Поцелуй Иуды
№ 2009 / 46, 23.02.2015
Стало у нас традицией в новомодный праздник 4 ноября презентовать свежий «исторический» фильм. То Владимир Хотиненко обрушился на зрителя лубочным соцзаказом в виде «1612».
или Об истории с предрассудками
Стало у нас традицией в новомодный праздник 4 ноября презентовать свежий «исторический» фильм. То Владимир Хотиненко обрушился на зрителя лубочным соцзаказом в виде «1612». В этом же году состоялась премьера нового фильма Павла Лунгина «Царь». После «Острова» можно сказать, что премьера долгожданная, однако оставившая зрителей в недоумении.
Не о художественных особенностях «Царя» хотелось бы говорить, не об игре актёров. А о преломлении истории в нём, во многом однобоком.
Год назад в интервью «АиФ» Лунгин рассуждал о личности царя Ивана IV: «Он грешник, он святой, он каратель… Но прежде всего – художник! Вся жизнь его – юродство, скоморошество, постоянный театр. Грозный имел блестящее образование, писал музыку, стихи, был глубоко верующим человеком и хотел Руси только блага. И пришёл при этом к полному жизненному краху». Однако на выходе в картине ни художника, ни блестяще образованного человека нет и в помине, а уж верующего человека, мечтающего о благе для страны, и подавно.
Грозный царь в фильме – безусловный маньяк, одержимый всевозможными маниями. По сути, воплощение бесовских нечистых сил. Ни о какой сложности, многогранности этой личности разговор не идёт. Царь – безусловное зло. И «повадки» у него не царские – скорее, безумный малограмотный смерд во власти, тиран и деспот, сумасброд. Остаётся лишь попытаться порассуждать о природе этого зла, которое таится в той самой русской душе.
Для Лунгина Грозный – призрак, проклятие России, её «вечное искушение». Близка режиссёру и традиционная риторика о странной любви русского народа к диктаторам. В том же интервью: «К ним ко всем – к диктаторам, к тем, кто так или иначе был связан с насилием и пролил моря крови своего народа, да к тому же Сталину! – Россия испытывает какую-то странную, немного мазохистскую любовь».
Грозный в картине – еретик, который искал богоподобия. «Ему хотелось, чтобы его любили так, как любят Бога, – больше, чем самих себя», – говорил Лунгин. По его мысли, с Грозного в России пошла тенденция: он «стал первым царём в российской истории, который воевал со своим собственным народом». Режиссёр призывает «медитировать на эту тему»…
То есть, собственно, какого-то нового слова о личности царя Лунгин не сказал, да, судя по всему, и не искал его. Он лишь использовал избитое клише «кровожадного деспота» и ещё более гипертрофировал его по контрасту с жертвенной праведностью митрополита Филиппа.

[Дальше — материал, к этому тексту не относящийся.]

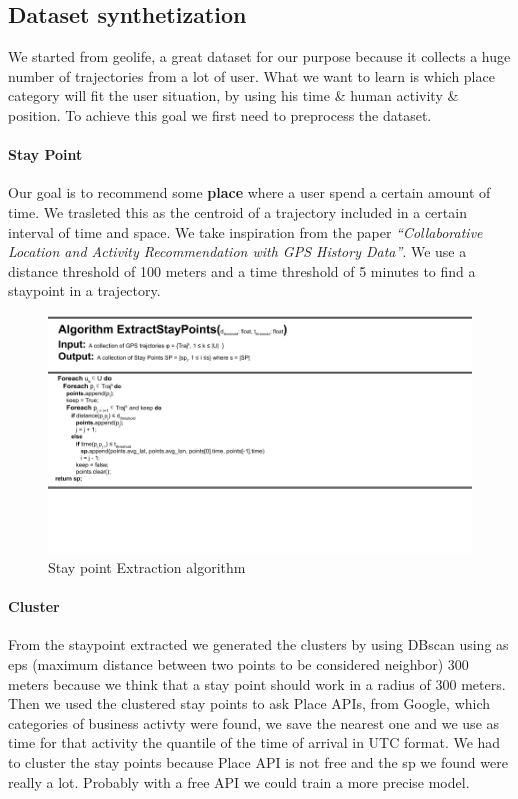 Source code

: \documentclass[../../main]{subfiles}
\begin{document}

\subsection{Dataset synthetization}
We started from geolife, a great dataset for our purpose because it collects a huge number of trajectories from a lot of user. What we want to learn is which place category will fit the user situation, by using his time \& human activity \& position.
To achieve this goal we first need to preprocess the dataset.

\paragraph{Stay Point}
Our goal is to recommend some \textbf{place} where a user spend a certain amount of time. We trasleted this as the centroid
of a trajectory included in a certain interval of time and space. We take inspiration from the paper 
\textit{``Collaborative Location and Activity Recommendation with GPS History Data''}. 
We use a distance threshold of 100 meters and a time threshold of 5 minutes to find a staypoint in a trajectory.
\begin{figure}[h]
    \centering
    \includegraphics{images/sp.png}
    \caption{Stay point Extraction algorithm}\label{fig:extraction_sp}
\end{figure}

\paragraph{Cluster}
From the staypoint extracted we generated the clusters by using DBscan using as eps (maximum distance between two points to be considered neighbor) 
300 meters because we think that a stay point should work in a radius of 300 meters. Then we used the clustered stay points to ask Place APIs, from Google, 
which categories of business activty were found, we save the nearest one and we use as time for that activity the quantile of the time of arrival in UTC format.
We had to cluster the stay points because Place API is not free and the sp we found were really a lot. Probably with a free API we could train a more precise model.
\end{document}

Цель фильма – не понимание истории, не правда о ней, а модная по нынешним временам формула извлечения уроков из метафоризированного, модернизированного прошлого, понимание природы деспотии в категориях современного человека.
Собственно, в фильме нет Руси XVI века, нет реальных исторических персонажей. И в этом плане «Царь» Лунгина такая же инсталляция, далёкая от реальности, как и роман о чеченской войне Владимира Маканина «Асан». Здесь нет истории, есть лишь попытка прикосновения к ней с позиций человека XXI века, с его видением, мировосприятием. О том, что тогда мир воспринимался несколько иначе, чем сейчас, речи не идёт. Всё различие между человеком XVI века и XXI-го, в понимании режиссёра, заключается лишь в том, что средневековое сознание было затуманено всевозможными религиозными штампами: ожидание грядущего Страшного суда, царь – проводник Божьей воли. Он может миловать и карать. Даже в силах молнией повелевать, помимо этого строит палаты-бункер без окон, в которых он сможет переждать зиму Апокалипсиса.
Нет сомнения, что деятельность исторического царя Ивана IV, его поступки, в первую очередь, читаются с точки зрения христианской логики. Об этом отлично пишет в своих трудах современный историк, профессор РГГУ Андрей Юрганов. Но вот как будет воспринимать эту логику наш современник, далёкий от неё, не погружённый в её атмосферу и атрибуцию? Как проявление религиозного фанатизма? Что всё это свойства извращённого порочного национального самосознания?..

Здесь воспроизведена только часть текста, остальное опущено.